= PROBLEM DESCRIPTION =
Show each line of the records below where the word "también" occurs.

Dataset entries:
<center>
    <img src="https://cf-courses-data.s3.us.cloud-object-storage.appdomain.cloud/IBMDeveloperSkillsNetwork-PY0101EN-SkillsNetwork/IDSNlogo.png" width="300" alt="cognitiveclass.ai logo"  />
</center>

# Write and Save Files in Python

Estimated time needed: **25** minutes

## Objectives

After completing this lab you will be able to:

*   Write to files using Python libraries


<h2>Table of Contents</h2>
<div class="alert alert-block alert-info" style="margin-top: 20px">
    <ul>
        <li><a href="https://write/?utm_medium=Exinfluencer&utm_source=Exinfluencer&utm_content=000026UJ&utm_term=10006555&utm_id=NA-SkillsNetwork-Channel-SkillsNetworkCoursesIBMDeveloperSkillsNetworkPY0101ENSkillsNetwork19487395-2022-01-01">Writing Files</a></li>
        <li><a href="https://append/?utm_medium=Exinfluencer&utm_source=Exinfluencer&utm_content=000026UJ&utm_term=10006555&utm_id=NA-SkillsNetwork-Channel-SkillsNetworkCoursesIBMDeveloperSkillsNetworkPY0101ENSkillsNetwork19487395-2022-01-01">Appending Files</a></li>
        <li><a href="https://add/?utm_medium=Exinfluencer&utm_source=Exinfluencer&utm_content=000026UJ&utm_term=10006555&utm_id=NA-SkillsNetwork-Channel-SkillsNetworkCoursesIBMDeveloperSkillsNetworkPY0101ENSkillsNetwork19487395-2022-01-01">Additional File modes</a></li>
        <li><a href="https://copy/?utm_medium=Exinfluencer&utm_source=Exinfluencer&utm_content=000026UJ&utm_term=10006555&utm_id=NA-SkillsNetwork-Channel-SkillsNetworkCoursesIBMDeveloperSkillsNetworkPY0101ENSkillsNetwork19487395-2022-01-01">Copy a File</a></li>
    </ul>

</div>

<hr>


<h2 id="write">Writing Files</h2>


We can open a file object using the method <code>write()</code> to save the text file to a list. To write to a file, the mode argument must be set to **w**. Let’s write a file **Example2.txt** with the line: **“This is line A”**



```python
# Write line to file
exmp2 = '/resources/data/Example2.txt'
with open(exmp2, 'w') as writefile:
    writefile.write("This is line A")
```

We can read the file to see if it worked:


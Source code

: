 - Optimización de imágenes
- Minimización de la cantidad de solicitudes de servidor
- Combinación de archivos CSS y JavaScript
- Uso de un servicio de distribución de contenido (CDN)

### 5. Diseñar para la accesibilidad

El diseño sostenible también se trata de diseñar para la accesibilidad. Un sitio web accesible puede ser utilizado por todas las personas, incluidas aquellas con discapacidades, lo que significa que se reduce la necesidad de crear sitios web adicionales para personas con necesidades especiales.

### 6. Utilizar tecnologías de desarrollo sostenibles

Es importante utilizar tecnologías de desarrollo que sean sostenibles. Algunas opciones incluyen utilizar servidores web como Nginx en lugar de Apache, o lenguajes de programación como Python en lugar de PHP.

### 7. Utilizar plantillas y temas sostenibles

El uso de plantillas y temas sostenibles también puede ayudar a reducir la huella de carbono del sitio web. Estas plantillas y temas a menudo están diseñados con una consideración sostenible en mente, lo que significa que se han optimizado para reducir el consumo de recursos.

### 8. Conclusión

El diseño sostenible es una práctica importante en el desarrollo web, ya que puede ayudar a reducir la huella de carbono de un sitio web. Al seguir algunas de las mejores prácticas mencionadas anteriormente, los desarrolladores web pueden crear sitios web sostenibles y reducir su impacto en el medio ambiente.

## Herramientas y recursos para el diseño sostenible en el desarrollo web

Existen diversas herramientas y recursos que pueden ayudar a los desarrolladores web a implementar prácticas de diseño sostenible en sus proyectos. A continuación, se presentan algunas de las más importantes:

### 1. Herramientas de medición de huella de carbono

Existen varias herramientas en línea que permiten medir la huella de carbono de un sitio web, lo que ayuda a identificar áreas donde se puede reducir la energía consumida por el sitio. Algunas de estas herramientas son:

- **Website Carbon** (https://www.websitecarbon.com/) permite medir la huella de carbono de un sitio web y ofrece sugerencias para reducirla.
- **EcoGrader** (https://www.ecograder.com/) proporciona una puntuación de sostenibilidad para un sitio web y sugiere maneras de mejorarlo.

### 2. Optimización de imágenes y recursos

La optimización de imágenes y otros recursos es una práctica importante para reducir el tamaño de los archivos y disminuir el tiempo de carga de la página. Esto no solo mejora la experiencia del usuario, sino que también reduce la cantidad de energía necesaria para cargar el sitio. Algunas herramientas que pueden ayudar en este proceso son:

= ANSWER SPACE =
El diseño sostenible también se trata de diseñar para la accesibilidad. Un sitio web accesible puede ser utilizado por todas las personas, incluidas aquellas con discapacidades, lo que significa que se reduce la necesidad de crear sitios web adicionales para personas con necesidades especiales.
El uso de plantillas y temas sostenibles también puede ayudar a reducir la huella de carbono del sitio web. Estas plantillas y temas a menudo están diseñados con una consideración sostenible en mente, lo que significa que se han optimizado para reducir el consumo de recursos.
La optimización de imágenes y otros recursos es una práctica importante para reducir el tamaño de los archivos y disminuir el tiempo de carga de la página. Esto no solo mejora la experiencia del usuario, sino que también reduce la cantidad de energía necesaria para cargar el sitio. Algunas herramientas que pueden ayudar en este proceso son:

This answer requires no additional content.